**WHAT YOU SHOULD DO:**
Return exactly the line that contains "- 設定画面の「Import / Export」を選択するとダイアログが表示され、" and all lines beneath it in the entries, through the very last one.

------------

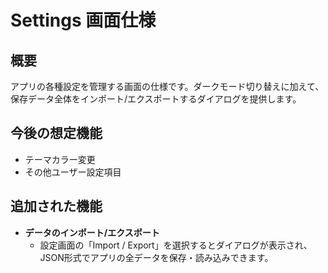 # Settings 画面仕様

## 概要
アプリの各種設定を管理する画面の仕様です。ダークモード切り替えに加えて、
保存データ全体をインポート/エクスポートするダイアログを提供します。

## 今後の想定機能
- テーマカラー変更
- その他ユーザー設定項目

## 追加された機能
- **データのインポート/エクスポート**
  - 設定画面の「Import / Export」を選択するとダイアログが表示され、
    JSON形式でアプリの全データを保存・読み込みできます。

------------

**YOUR SOLUTION:**
  - 設定画面の「Import / Export」を選択するとダイアログが表示され、
    JSON形式でアプリの全データを保存・読み込みできます。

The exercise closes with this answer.